Platelet CD40L induces activation of astrocytes and microglia in hypertension.

Abstract Studies have demonstrated separately that hypertension is associated with platelet activation in the periphery (resulting in accumulation and localized inflammatory response) and glial activation in the brain. We investigated the contribution of platelets in brain inflammation, particularly glial activation in vitro and in a rat model of hypertension. We found that HTN increased the expression of adhesion molecules like JAM-1, ICAM-1, and VCAM-1 on brain endothelium and resulted in the deposition of platelets in the brain. Platelet deposition in hypertensive rats was associated with augmented CD40 and CD40L and activation of astrocytes (GFAP expression) and microglia (Iba-1 expression) in the brain. Platelets isolated from hypertensive rats had significantly higher sCD40L levels and induced more prominent glial activation than platelets from normotensive rats. Activation of platelets with ADP induced sCD40L release and activation of astrocytes and microglia. Moreover, CD40L induced glial (astrocytes and microglia) activation, NFкB and MAPK inflammatory signaling, culminating in neuroinflammation and neuronal injury (increased apoptotic cells).

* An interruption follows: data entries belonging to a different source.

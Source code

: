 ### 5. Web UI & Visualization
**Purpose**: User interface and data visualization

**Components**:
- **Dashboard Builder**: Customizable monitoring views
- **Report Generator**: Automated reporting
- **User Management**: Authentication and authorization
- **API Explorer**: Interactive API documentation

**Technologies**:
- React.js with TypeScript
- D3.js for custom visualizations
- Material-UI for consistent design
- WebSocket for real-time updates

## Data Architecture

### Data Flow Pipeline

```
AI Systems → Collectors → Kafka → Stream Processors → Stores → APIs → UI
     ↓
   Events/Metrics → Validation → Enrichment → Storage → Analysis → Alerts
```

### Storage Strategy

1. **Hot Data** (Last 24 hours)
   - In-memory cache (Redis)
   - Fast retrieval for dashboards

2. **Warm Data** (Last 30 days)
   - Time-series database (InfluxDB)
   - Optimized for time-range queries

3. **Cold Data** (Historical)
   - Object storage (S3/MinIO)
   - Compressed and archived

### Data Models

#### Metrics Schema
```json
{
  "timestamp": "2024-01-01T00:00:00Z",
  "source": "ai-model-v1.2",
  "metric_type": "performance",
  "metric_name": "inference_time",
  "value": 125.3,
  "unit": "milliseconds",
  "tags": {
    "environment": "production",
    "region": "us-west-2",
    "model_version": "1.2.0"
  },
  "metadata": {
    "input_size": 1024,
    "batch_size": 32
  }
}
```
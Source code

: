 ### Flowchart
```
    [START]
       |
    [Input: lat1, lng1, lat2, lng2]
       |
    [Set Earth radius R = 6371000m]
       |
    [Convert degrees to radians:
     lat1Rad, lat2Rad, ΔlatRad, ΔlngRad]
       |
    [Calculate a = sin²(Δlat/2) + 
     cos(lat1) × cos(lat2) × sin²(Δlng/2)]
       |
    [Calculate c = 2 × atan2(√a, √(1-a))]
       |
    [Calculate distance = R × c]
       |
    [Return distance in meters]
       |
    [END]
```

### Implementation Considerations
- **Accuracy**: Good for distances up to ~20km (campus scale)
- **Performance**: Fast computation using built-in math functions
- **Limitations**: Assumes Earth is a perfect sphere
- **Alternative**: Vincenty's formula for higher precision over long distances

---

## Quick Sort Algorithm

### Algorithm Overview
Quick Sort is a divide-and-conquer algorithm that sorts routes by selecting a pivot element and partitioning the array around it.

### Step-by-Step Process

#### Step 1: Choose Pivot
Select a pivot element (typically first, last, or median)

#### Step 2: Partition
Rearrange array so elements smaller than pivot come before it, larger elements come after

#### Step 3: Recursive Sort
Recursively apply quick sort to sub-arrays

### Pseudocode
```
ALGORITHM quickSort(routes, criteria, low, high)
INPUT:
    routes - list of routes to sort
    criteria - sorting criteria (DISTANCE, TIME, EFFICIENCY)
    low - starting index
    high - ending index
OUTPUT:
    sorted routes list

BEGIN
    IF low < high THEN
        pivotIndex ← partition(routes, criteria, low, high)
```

Importantly, injection of ADP-activated platelets into normotensive rats strongly induced activation of astrocytes and microglia and increased plasma sCD40L levels compared with control platelets. On the contrary, inhibition of platelet activation by Clopidogrel or disruption of CD40 signaling prevented astrocyte and microglial activation and provided neuroprotection in both in vivo and in vitro conditions. Thus, we have identified platelet CD40L as a key inflammatory molecule for the induction of astrocyte and microglia activation, the major contributors to inflammation-mediated injury in the brain.